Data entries
━━━━━━
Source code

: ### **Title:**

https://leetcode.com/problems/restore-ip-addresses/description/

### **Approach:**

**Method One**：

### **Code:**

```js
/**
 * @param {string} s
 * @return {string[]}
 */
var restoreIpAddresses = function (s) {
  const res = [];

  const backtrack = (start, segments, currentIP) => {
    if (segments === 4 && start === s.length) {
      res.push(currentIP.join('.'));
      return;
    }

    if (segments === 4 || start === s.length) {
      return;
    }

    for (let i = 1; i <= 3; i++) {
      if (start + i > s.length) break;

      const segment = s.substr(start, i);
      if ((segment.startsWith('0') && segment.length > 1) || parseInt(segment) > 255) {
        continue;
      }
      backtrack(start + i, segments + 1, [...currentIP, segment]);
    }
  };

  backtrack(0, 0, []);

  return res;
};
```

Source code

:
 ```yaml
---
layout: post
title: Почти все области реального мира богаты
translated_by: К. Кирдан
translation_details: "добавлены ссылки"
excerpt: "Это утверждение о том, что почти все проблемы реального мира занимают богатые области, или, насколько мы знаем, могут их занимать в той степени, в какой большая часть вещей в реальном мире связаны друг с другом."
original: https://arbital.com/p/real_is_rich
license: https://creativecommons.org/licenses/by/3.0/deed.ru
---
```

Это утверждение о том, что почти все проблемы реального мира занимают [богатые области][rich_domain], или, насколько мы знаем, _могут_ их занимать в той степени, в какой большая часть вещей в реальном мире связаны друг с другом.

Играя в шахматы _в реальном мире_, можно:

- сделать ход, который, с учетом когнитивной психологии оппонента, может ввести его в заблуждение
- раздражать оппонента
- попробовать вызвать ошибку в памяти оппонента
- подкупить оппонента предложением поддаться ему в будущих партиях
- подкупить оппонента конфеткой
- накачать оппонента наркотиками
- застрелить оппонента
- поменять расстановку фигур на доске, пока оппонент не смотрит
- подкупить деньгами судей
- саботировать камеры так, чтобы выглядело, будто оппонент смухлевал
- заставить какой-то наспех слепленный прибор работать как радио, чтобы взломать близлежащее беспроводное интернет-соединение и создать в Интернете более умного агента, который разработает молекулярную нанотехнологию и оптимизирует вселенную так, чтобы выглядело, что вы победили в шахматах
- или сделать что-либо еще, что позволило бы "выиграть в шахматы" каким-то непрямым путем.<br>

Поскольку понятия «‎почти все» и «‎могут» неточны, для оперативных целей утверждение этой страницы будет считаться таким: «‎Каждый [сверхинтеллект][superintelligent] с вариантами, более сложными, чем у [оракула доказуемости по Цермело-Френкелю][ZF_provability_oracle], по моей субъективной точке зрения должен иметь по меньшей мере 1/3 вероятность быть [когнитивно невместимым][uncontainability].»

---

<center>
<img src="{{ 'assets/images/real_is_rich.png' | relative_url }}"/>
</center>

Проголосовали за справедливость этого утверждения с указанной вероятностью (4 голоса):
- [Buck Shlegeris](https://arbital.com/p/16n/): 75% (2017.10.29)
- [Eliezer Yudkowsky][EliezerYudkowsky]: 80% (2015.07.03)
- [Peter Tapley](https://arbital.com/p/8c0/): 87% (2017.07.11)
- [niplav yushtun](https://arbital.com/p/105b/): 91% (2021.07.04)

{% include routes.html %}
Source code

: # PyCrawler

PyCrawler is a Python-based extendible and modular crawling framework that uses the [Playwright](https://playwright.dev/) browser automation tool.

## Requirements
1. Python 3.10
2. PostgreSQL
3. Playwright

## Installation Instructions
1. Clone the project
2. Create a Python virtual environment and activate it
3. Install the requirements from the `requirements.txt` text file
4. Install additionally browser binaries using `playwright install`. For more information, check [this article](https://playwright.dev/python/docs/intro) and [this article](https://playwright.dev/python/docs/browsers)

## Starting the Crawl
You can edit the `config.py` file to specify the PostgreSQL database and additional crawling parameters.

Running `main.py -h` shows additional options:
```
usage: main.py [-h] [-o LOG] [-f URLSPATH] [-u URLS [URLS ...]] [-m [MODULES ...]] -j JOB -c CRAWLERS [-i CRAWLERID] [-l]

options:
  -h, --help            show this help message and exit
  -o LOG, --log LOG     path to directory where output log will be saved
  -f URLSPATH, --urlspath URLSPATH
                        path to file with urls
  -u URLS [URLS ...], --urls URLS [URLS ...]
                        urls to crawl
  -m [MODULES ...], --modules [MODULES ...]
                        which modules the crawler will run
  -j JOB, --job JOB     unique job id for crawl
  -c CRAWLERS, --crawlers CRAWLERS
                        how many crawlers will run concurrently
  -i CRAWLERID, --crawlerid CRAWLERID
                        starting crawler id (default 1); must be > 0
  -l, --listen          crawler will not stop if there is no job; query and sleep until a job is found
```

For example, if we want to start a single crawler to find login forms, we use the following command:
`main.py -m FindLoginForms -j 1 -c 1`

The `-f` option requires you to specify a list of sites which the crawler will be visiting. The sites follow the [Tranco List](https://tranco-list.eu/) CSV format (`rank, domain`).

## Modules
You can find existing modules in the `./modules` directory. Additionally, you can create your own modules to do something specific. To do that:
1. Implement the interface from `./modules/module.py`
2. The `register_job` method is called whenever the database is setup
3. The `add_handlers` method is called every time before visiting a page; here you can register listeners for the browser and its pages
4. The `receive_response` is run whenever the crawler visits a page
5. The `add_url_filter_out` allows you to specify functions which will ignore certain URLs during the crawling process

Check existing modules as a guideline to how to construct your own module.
━━━━━━
### ACTIVITY:
Could you give every entry again, exactly as written?

### RESPONSE TO THE TASK:
Source code

: ### **Title:**

https://leetcode.com/problems/restore-ip-addresses/description/

### **Approach:**

**Method One**：

### **Code:**

```js
/**
 * @param {string} s
 * @return {string[]}
 */
var restoreIpAddresses = function (s) {
  const res = [];

  const backtrack = (start, segments, currentIP) => {
    if (segments === 4 && start === s.length) {
      res.push(currentIP.join('.'));
      return;
    }

    if (segments === 4 || start === s.length) {
      return;
    }

    for (let i = 1; i <= 3; i++) {
      if (start + i > s.length) break;

      const segment = s.substr(start, i);
      if ((segment.startsWith('0') && segment.length > 1) || parseInt(segment) > 255) {
        continue;
      }
      backtrack(start + i, segments + 1, [...currentIP, segment]);
    }
  };

  backtrack(0, 0, []);

  return res;
};
```

Source code

:
 ```yaml
---
layout: post
title: Почти все области реального мира богаты
translated_by: К. Кирдан
translation_details: "добавлены ссылки"
excerpt: "Это утверждение о том, что почти все проблемы реального мира занимают богатые области, или, насколько мы знаем, могут их занимать в той степени, в какой большая часть вещей в реальном мире связаны друг с другом."
original: https://arbital.com/p/real_is_rich
license: https://creativecommons.org/licenses/by/3.0/deed.ru
---
```

Это утверждение о том, что почти все проблемы реального мира занимают [богатые области][rich_domain], или, насколько мы знаем, _могут_ их занимать в той степени, в какой большая часть вещей в реальном мире связаны друг с другом.

Играя в шахматы _в реальном мире_, можно:

- сделать ход, который, с учетом когнитивной психологии оппонента, может ввести его в заблуждение
- раздражать оппонента
- попробовать вызвать ошибку в памяти оппонента
- подкупить оппонента предложением поддаться ему в будущих партиях
- подкупить оппонента конфеткой
- накачать оппонента наркотиками
- застрелить оппонента
- поменять расстановку фигур на доске, пока оппонент не смотрит
- подкупить деньгами судей
- саботировать камеры так, чтобы выглядело, будто оппонент смухлевал
- заставить какой-то наспех слепленный прибор работать как радио, чтобы взломать близлежащее беспроводное интернет-соединение и создать в Интернете более умного агента, который разработает молекулярную нанотехнологию и оптимизирует вселенную так, чтобы выглядело, что вы победили в шахматах
- или сделать что-либо еще, что позволило бы "выиграть в шахматы" каким-то непрямым путем.<br>

Поскольку понятия «‎почти все» и «‎могут» неточны, для оперативных целей утверждение этой страницы будет считаться таким: «‎Каждый [сверхинтеллект][superintelligent] с вариантами, более сложными, чем у [оракула доказуемости по Цермело-Френкелю][ZF_provability_oracle], по моей субъективной точке зрения должен иметь по меньшей мере 1/3 вероятность быть [когнитивно невместимым][uncontainability].»

---

<center>
<img src="{{ 'assets/images/real_is_rich.png' | relative_url }}"/>
</center>

Проголосовали за справедливость этого утверждения с указанной вероятностью (4 голоса):
- [Buck Shlegeris](https://arbital.com/p/16n/): 75% (2017.10.29)
- [Eliezer Yudkowsky][EliezerYudkowsky]: 80% (2015.07.03)
- [Peter Tapley](https://arbital.com/p/8c0/): 87% (2017.07.11)
- [niplav yushtun](https://arbital.com/p/105b/): 91% (2021.07.04)

{% include routes.html %}
Source code

: # PyCrawler

PyCrawler is a Python-based extendible and modular crawling framework that uses the [Playwright](https://playwright.dev/) browser automation tool.

## Requirements
1. Python 3.10
2. PostgreSQL
3. Playwright

## Installation Instructions
1. Clone the project
2. Create a Python virtual environment and activate it
3. Install the requirements from the `requirements.txt` text file
4. Install additionally browser binaries using `playwright install`. For more information, check [this article](https://playwright.dev/python/docs/intro) and [this article](https://playwright.dev/python/docs/browsers)

## Starting the Crawl
You can edit the `config.py` file to specify the PostgreSQL database and additional crawling parameters.

Running `main.py -h` shows additional options:
```
usage: main.py [-h] [-o LOG] [-f URLSPATH] [-u URLS [URLS ...]] [-m [MODULES ...]] -j JOB -c CRAWLERS [-i CRAWLERID] [-l]

options:
  -h, --help            show this help message and exit
  -o LOG, --log LOG     path to directory where output log will be saved
  -f URLSPATH, --urlspath URLSPATH
                        path to file with urls
  -u URLS [URLS ...], --urls URLS [URLS ...]
                        urls to crawl
  -m [MODULES ...], --modules [MODULES ...]
                        which modules the crawler will run
  -j JOB, --job JOB     unique job id for crawl
  -c CRAWLERS, --crawlers CRAWLERS
                        how many crawlers will run concurrently
  -i CRAWLERID, --crawlerid CRAWLERID
                        starting crawler id (default 1); must be > 0
  -l, --listen          crawler will not stop if there is no job; query and sleep until a job is found
```

For example, if we want to start a single crawler to find login forms, we use the following command:
`main.py -m FindLoginForms -j 1 -c 1`

The `-f` option requires you to specify a list of sites which the crawler will be visiting. The sites follow the [Tranco List](https://tranco-list.eu/) CSV format (`rank, domain`).

## Modules
You can find existing modules in the `./modules` directory. Additionally, you can create your own modules to do something specific. To do that:
1. Implement the interface from `./modules/module.py`
2. The `register_job` method is called whenever the database is setup
3. The `add_handlers` method is called every time before visiting a page; here you can register listeners for the browser and its pages
4. The `receive_response` is run whenever the crawler visits a page
5. The `add_url_filter_out` allows you to specify functions which will ignore certain URLs during the crawling process

Check existing modules as a guideline to how to construct your own module.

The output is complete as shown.